◆ **Assigned task**:
The answer must give back every line of the data exactly, with no pictures.

######

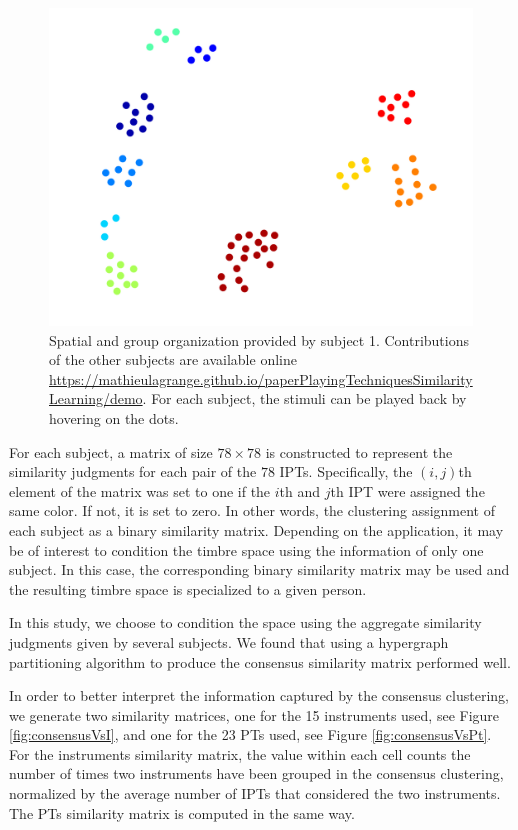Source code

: \documentclass{bmcart}
\begin{document}
\begin{figure}
\center
\includegraphics[width = \textwidth]{figures/xp2example1.png}
\caption{Spatial and group organization provided by subject 1. Contributions of the other subjects are available online \url{https://mathieulagrange.github.io/paperPlayingTechniquesSimilarityLearning/demo}. For each subject, the stimuli can be played back by hovering on the dots.}
\label{fig:xp2display}
\end{figure}

For each subject, a matrix of size $78 \times 78$ is constructed to represent the similarity judgments for each pair of the $78$ IPTs.
Specifically, the $(i, j)$th element of the matrix was set to one if the $i$th and $j$th IPT were assigned the same color.
If not, it is set to zero.
In other words, the clustering assignment of each subject as a binary similarity matrix. Depending on the application, it may be of interest to condition the timbre space using the information of only one subject. In this case, the corresponding binary similarity matrix may be used and the resulting timbre space is specialized to a given person.


In this study, we choose to condition the space using the aggregate similarity judgments given by several subjects. We found that using a hypergraph partitioning algorithm \cite{kernighan1970efficient,han1997scalable,strehl2002cluster} to produce the consensus similarity matrix performed well.

In order to better interpret the information captured by the consensus clustering, we generate two similarity matrices, one for the 15 instruments used, see Figure \ref{fig:consensusVsI}, and one for the 23 PTs used, see Figure \ref{fig:consensusVsPt}. For the instruments similarity matrix, the value within each cell counts the number of times two instruments have been grouped in the consensus clustering, normalized by the average number of IPTs that considered the two instruments. The PTs similarity matrix is computed in the same way.
\end{document}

######

◆ **Solution to the problem**:
Source code

: \documentclass{bmcart}
\begin{document}
\begin{figure}
\center
\includegraphics[width = \textwidth]{figures/xp2example1.png}
\caption{Spatial and group organization provided by subject 1. Contributions of the other subjects are available online \url{https://mathieulagrange.github.io/paperPlayingTechniquesSimilarityLearning/demo}. For each subject, the stimuli can be played back by hovering on the dots.}
\label{fig:xp2display}
\end{figure}

For each subject, a matrix of size $78 \times 78$ is constructed to represent the similarity judgments for each pair of the $78$ IPTs.
Specifically, the $(i, j)$th element of the matrix was set to one if the $i$th and $j$th IPT were assigned the same color.
If not, it is set to zero.
In other words, the clustering assignment of each subject as a binary similarity matrix. Depending on the application, it may be of interest to condition the timbre space using the information of only one subject. In this case, the corresponding binary similarity matrix may be used and the resulting timbre space is specialized to a given person.


In this study, we choose to condition the space using the aggregate similarity judgments given by several subjects. We found that using a hypergraph partitioning algorithm \cite{kernighan1970efficient,han1997scalable,strehl2002cluster} to produce the consensus similarity matrix performed well.

In order to better interpret the information captured by the consensus clustering, we generate two similarity matrices, one for the 15 instruments used, see Figure \ref{fig:consensusVsI}, and one for the 23 PTs used, see Figure \ref{fig:consensusVsPt}. For the instruments similarity matrix, the value within each cell counts the number of times two instruments have been grouped in the consensus clustering, normalized by the average number of IPTs that considered the two instruments. The PTs similarity matrix is computed in the same way.
\end{document}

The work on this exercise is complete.